──────── SUPPLIED DATA

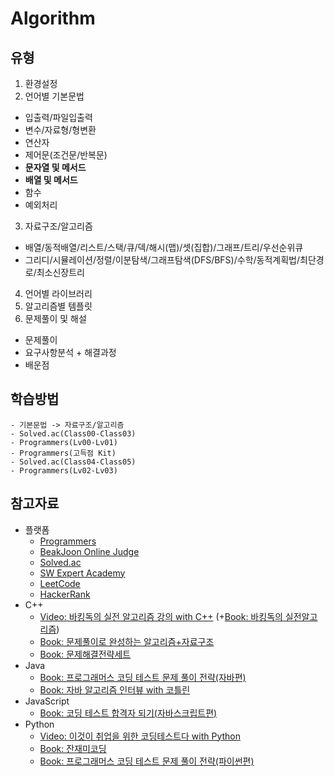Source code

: # Algorithm

## 유형
1) 환경설정
2) 언어별 기본문법
  - 입출력/파일입출력
  - 변수/자료형/형변환
  - 연산자
  - 제어문(조건문/반복문)
  - **문자열 및 메서드**
  - **배열 및 메서드**
  - 함수
  - 예외처리
3) 자료구조/알고리즘
  - 배열/동적배열/리스트/스택/큐/덱/해시(맵)/셋(집합)/그래프/트리/우선순위큐
  - 그리디/시뮬레이션/정렬/이분탐색/그래프탐색(DFS/BFS)/수학/동적계획법/최단경로/최소신장트리
4) 언어별 라이브러리
5) 알고리즘별 템플릿
6) 문제풀이 및 해설
  - 문제풀이
  - 요구사항분석 + 해결과정
  - 배운점

## 학습방법
```
- 기본문법 -> 자료구조/알고리즘
- Solved.ac(Class00-Class03)
- Programmers(Lv00-Lv01)
- Programmers(고득점 Kit)
- Solved.ac(Class04-Class05)
- Programmers(Lv02-Lv03)
```

## 참고자료
- 플랫폼
  - [Programmers](https://school.programmers.co.kr/learn/challenges?order=recent&levels=1&languages=javascript)
  - [BeakJoon Online Judge](https://www.acmicpc.net/)
  - [Solved.ac](https://solved.ac/)
  - [SW Expert Academy](https://swexpertacademy.com/main/main.do)
  - [LeetCode](https://leetcode.com/problemset/)
  - [HackerRank](https://www.hackerrank.com/dashboard)
- C++
  - [Video: 바킹독의 실전 알고리즘 강의 with C++](https://www.youtube.com/playlist?list=PLtqbFd2VIQv4O6D6l9HcD732hdrnYb6CY) (+[Book: 바킹독의 실전알고리즘](https://blog.encrypted.gg/category/%EA%B0%95%EC%A2%8C/%EC%8B%A4%EC%A0%84%20%EC%95%8C%EA%B3%A0%EB%A6%AC%EC%A6%98?page=2))
  - [Book: 문제풀이로 완성하는 알고리즘+자료구조](https://product.kyobobook.co.kr/detail/S000214420933)
  - [Book: 문제해결전략세트](https://product.kyobobook.co.kr/detail/S000001032946)
- Java
  - [Book: 프로그래머스 코딩 테스트 문제 풀이 전략(자바편)](https://product.kyobobook.co.kr/detail/S000200928002)
  - [Book: 자바 알고리즘 인터뷰 with 코틀린](https://product.kyobobook.co.kr/detail/S000209071463)
- JavaScript
  - [Book: 코딩 테스트 합격자 되기(자바스크립트편)](https://product.kyobobook.co.kr/detail/S000213641007)
- Python
  - [Video: 이것이 취업을 위한 코딩테스트다 with Python](https://www.youtube.com/playlist?list=PLRx0vPvlEmdAghTr5mXQxGpHjWqSz0dgC)
  - [Book: 잔재미코딩](https://www.fun-coding.org/post/funcodingcodes.html)
  - [Book: 프로그래머스 코딩 테스트 문제 풀이 전략(파이썬편)](https://product.kyobobook.co.kr/detail/S000200927968)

────────────────

**YOUR ASSIGNMENT**:
Your answer must be an exact copy of the lines from the start of the entries through the line with "6) 문제풀이 및 해설", with no pictures.

**ANSWER BOX**:
Source code

: # Algorithm

## 유형
1) 환경설정
2) 언어별 기본문법
  - 입출력/파일입출력
  - 변수/자료형/형변환
  - 연산자
  - 제어문(조건문/반복문)
  - **문자열 및 메서드**
  - **배열 및 메서드**
  - 함수
  - 예외처리
3) 자료구조/알고리즘
  - 배열/동적배열/리스트/스택/큐/덱/해시(맵)/셋(집합)/그래프/트리/우선순위큐
  - 그리디/시뮬레이션/정렬/이분탐색/그래프탐색(DFS/BFS)/수학/동적계획법/최단경로/최소신장트리
4) 언어별 라이브러리
5) 알고리즘별 템플릿
6) 문제풀이 및 해설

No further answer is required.